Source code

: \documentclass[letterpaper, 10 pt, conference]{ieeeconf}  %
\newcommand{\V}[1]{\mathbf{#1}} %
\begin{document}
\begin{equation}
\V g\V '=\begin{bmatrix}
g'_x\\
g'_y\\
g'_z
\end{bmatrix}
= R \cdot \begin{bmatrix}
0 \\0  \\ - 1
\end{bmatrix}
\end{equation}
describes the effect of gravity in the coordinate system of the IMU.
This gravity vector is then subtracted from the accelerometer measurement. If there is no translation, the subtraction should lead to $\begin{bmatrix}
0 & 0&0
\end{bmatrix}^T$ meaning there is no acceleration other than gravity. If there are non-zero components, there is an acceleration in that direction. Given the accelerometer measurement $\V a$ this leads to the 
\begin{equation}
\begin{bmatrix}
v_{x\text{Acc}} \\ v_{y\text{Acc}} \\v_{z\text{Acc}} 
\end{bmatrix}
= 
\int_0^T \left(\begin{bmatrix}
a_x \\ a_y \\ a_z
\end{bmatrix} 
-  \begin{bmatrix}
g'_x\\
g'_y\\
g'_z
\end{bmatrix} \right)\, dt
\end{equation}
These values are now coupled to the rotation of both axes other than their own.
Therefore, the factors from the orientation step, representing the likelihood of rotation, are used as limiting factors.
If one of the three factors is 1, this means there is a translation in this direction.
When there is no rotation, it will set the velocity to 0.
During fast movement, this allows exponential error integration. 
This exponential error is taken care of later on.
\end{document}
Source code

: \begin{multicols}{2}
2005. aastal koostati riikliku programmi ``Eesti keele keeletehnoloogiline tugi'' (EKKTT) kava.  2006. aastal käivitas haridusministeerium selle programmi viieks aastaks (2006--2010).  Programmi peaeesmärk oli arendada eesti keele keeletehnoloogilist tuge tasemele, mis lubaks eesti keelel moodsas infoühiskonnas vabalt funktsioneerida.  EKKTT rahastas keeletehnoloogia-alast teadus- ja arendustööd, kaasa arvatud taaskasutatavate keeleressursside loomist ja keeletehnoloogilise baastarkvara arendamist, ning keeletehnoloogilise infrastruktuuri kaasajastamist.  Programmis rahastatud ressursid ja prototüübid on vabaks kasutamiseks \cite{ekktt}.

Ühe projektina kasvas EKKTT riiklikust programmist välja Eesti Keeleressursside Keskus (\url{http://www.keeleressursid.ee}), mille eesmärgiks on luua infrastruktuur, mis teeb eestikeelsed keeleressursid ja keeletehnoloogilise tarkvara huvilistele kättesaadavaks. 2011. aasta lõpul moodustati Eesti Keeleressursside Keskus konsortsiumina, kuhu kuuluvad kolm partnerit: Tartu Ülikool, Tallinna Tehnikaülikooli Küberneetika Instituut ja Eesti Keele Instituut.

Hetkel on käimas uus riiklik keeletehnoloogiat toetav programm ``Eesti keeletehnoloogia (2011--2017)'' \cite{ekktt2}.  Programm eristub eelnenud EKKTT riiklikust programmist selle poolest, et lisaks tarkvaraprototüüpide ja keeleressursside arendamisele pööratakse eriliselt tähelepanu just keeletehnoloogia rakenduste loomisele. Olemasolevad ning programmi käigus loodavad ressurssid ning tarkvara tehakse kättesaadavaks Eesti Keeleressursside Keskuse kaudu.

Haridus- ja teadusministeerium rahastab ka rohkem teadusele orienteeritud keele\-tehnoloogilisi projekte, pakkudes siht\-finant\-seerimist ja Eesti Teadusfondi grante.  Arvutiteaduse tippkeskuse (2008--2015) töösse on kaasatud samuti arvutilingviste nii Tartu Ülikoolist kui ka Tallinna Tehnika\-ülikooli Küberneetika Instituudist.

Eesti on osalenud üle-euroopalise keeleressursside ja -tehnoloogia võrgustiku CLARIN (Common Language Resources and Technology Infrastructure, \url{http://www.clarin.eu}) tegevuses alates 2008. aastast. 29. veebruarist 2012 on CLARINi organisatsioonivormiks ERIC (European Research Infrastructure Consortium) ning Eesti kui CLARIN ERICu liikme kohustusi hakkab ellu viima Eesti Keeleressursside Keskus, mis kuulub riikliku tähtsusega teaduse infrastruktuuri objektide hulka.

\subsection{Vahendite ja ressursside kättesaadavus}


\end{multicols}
____
*YOUR ASSIGNMENT*:
Each line of the records must be reproduced exactly.

*TASK RESULT*:
Source code

: \documentclass[letterpaper, 10 pt, conference]{ieeeconf}  %
\newcommand{\V}[1]{\mathbf{#1}} %
\begin{document}
\begin{equation}
\V g\V '=\begin{bmatrix}
g'_x\\
g'_y\\
g'_z
\end{bmatrix}
= R \cdot \begin{bmatrix}
0 \\0  \\ - 1
\end{bmatrix}
\end{equation}
describes the effect of gravity in the coordinate system of the IMU.
This gravity vector is then subtracted from the accelerometer measurement. If there is no translation, the subtraction should lead to $\begin{bmatrix}
0 & 0&0
\end{bmatrix}^T$ meaning there is no acceleration other than gravity. If there are non-zero components, there is an acceleration in that direction. Given the accelerometer measurement $\V a$ this leads to the 
\begin{equation}
\begin{bmatrix}
v_{x\text{Acc}} \\ v_{y\text{Acc}} \\v_{z\text{Acc}} 
\end{bmatrix}
= 
\int_0^T \left(\begin{bmatrix}
a_x \\ a_y \\ a_z
\end{bmatrix} 
-  \begin{bmatrix}
g'_x\\
g'_y\\
g'_z
\end{bmatrix} \right)\, dt
\end{equation}
These values are now coupled to the rotation of both axes other than their own.
Therefore, the factors from the orientation step, representing the likelihood of rotation, are used as limiting factors.
If one of the three factors is 1, this means there is a translation in this direction.
When there is no rotation, it will set the velocity to 0.
During fast movement, this allows exponential error integration. 
This exponential error is taken care of later on.
\end{document}
Source code

: \begin{multicols}{2}
2005. aastal koostati riikliku programmi ``Eesti keele keeletehnoloogiline tugi'' (EKKTT) kava.  2006. aastal käivitas haridusministeerium selle programmi viieks aastaks (2006--2010).  Programmi peaeesmärk oli arendada eesti keele keeletehnoloogilist tuge tasemele, mis lubaks eesti keelel moodsas infoühiskonnas vabalt funktsioneerida.  EKKTT rahastas keeletehnoloogia-alast teadus- ja arendustööd, kaasa arvatud taaskasutatavate keeleressursside loomist ja keeletehnoloogilise baastarkvara arendamist, ning keeletehnoloogilise infrastruktuuri kaasajastamist.  Programmis rahastatud ressursid ja prototüübid on vabaks kasutamiseks \cite{ekktt}.

Ühe projektina kasvas EKKTT riiklikust programmist välja Eesti Keeleressursside Keskus (\url{http://www.keeleressursid.ee}), mille eesmärgiks on luua infrastruktuur, mis teeb eestikeelsed keeleressursid ja keeletehnoloogilise tarkvara huvilistele kättesaadavaks. 2011. aasta lõpul moodustati Eesti Keeleressursside Keskus konsortsiumina, kuhu kuuluvad kolm partnerit: Tartu Ülikool, Tallinna Tehnikaülikooli Küberneetika Instituut ja Eesti Keele Instituut.

Hetkel on käimas uus riiklik keeletehnoloogiat toetav programm ``Eesti keeletehnoloogia (2011--2017)'' \cite{ekktt2}.  Programm eristub eelnenud EKKTT riiklikust programmist selle poolest, et lisaks tarkvaraprototüüpide ja keeleressursside arendamisele pööratakse eriliselt tähelepanu just keeletehnoloogia rakenduste loomisele. Olemasolevad ning programmi käigus loodavad ressurssid ning tarkvara tehakse kättesaadavaks Eesti Keeleressursside Keskuse kaudu.

Haridus- ja teadusministeerium rahastab ka rohkem teadusele orienteeritud keele\-tehnoloogilisi projekte, pakkudes siht\-finant\-seerimist ja Eesti Teadusfondi grante.  Arvutiteaduse tippkeskuse (2008--2015) töösse on kaasatud samuti arvutilingviste nii Tartu Ülikoolist kui ka Tallinna Tehnika\-ülikooli Küberneetika Instituudist.

Eesti on osalenud üle-euroopalise keeleressursside ja -tehnoloogia võrgustiku CLARIN (Common Language Resources and Technology Infrastructure, \url{http://www.clarin.eu}) tegevuses alates 2008. aastast. 29. veebruarist 2012 on CLARINi organisatsioonivormiks ERIC (European Research Infrastructure Consortium) ning Eesti kui CLARIN ERICu liikme kohustusi hakkab ellu viima Eesti Keeleressursside Keskus, mis kuulub riikliku tähtsusega teaduse infrastruktuuri objektide hulka.

\subsection{Vahendite ja ressursside kättesaadavus}


\end{multicols}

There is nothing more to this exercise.